In 1836 he obtained his doctorate in Paris with the thesis De l’emploi des évacuants, etc. From 1840 he was an assigned as a physician to the "Bureau central", earning his agrégation several years later (1844). In July 1856 he became a member of the Académie Nationale de Médecine.

He was a leading advocate of pathological physiology. Treatises involving his studies of the heart and lungs were initially published in the Archives générales de médecine (1834 to 1845), and compiled in his Traité expérimental et clinique d'auscultation appliqué à l'étude des maladies du poumon et du coeur (1856).

== Selected writings ==
- Traité expérimental et clinique d'auscultation, appliquée à l'étude des maladies du poumon et du coeur, 1856 – Treatise on experimental and clinical auscultation, applicable to the study of lung and heart diseases.

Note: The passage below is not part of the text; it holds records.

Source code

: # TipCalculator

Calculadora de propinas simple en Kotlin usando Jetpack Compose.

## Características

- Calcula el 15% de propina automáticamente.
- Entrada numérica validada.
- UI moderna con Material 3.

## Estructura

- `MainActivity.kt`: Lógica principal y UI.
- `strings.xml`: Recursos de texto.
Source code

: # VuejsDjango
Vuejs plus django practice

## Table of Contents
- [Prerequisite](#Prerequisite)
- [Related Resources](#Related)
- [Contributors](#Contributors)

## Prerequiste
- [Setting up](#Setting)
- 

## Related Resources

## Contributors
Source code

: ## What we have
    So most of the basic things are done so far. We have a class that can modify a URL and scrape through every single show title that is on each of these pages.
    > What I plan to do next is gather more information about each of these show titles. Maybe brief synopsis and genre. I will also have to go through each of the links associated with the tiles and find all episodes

- De la Valeur thérapeutique des saignées générales dans les phlegmasies, leçons cliniques faites à la Charité, 1859 – On the therapeutic value of general bloodletting for phlebitis, clinical lessons performed at the Charité.

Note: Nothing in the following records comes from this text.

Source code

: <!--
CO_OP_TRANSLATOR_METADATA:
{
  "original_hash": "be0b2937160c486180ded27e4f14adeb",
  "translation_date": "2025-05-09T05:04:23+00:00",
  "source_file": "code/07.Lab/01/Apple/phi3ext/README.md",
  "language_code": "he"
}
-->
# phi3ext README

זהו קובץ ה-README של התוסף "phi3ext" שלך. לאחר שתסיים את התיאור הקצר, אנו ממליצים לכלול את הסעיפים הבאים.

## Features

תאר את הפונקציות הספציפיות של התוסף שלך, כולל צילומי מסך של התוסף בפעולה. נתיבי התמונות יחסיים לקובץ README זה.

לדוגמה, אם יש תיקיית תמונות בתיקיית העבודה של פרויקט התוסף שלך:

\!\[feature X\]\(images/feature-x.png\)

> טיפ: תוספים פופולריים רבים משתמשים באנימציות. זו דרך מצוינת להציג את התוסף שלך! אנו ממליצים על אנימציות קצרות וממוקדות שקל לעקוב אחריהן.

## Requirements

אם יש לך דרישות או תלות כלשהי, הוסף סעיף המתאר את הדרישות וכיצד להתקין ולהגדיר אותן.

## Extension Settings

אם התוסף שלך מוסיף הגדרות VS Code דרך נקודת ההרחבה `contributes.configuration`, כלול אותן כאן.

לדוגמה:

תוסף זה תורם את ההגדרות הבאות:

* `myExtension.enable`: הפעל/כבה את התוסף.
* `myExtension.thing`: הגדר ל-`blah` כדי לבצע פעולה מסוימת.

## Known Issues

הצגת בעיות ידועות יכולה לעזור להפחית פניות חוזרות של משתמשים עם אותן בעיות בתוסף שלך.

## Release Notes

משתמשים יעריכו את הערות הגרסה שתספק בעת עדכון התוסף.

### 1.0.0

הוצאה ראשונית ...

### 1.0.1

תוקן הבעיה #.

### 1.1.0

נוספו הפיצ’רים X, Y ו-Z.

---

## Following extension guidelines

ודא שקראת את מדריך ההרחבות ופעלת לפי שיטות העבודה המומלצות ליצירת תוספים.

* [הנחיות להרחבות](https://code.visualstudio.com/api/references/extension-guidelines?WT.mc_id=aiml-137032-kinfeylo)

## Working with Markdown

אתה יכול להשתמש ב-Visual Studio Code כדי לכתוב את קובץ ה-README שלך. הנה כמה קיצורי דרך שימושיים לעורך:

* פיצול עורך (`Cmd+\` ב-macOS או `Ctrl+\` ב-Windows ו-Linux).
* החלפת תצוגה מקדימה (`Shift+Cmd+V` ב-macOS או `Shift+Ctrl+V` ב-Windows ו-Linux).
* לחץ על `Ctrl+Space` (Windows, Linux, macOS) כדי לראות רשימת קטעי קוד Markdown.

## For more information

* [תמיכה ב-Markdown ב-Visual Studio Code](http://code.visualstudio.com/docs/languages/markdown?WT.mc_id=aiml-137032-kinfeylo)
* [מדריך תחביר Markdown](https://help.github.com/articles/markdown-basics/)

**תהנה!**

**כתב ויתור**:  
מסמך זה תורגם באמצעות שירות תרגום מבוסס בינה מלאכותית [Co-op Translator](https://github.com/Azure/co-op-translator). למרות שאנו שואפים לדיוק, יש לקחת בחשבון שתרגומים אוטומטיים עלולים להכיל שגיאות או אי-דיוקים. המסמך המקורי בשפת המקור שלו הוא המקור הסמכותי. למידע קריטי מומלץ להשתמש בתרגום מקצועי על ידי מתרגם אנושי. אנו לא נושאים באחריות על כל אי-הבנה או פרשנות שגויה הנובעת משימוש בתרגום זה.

- De la Diastole ventriculaire dans l'ordre de succession des mouvements du coeur, extrait de leçons cliniques sur les maladies du coeur, 1861 – On ventricular diastole, etc.; excerpt of clinical lessons on diseases of the heart.

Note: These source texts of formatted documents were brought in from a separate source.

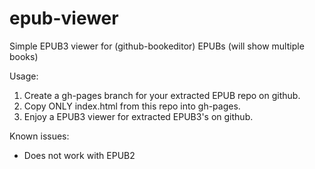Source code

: epub-viewer
===========

Simple EPUB3 viewer for (github-bookeditor) EPUBs (will show multiple books)

Usage:
1. Create a gh-pages branch for your extracted EPUB repo on github.
2. Copy ONLY index.html from this repo into gh-pages.
3. Enjoy a EPUB3 viewer for extracted EPUB3's on github.

Known issues:
- Does not work with EPUB2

- Nouvelles Réflexions sur un nouveau tracé cardiographique de MM. Chauveau et Marey, 1864 – On the new tracé cardiographique of Auguste Chauveau and Étienne-Jules Marey.
- Traité de la dyspepsie, 1866 – Treatise on dyspepsia.

==See also==
- Beau's lines: Transverse grooves on the nail plate, usually an indication of systemic disease.
- Beau's syndrome: Defined as myocardial insufficiency and inability of the heart to perform a complete systole.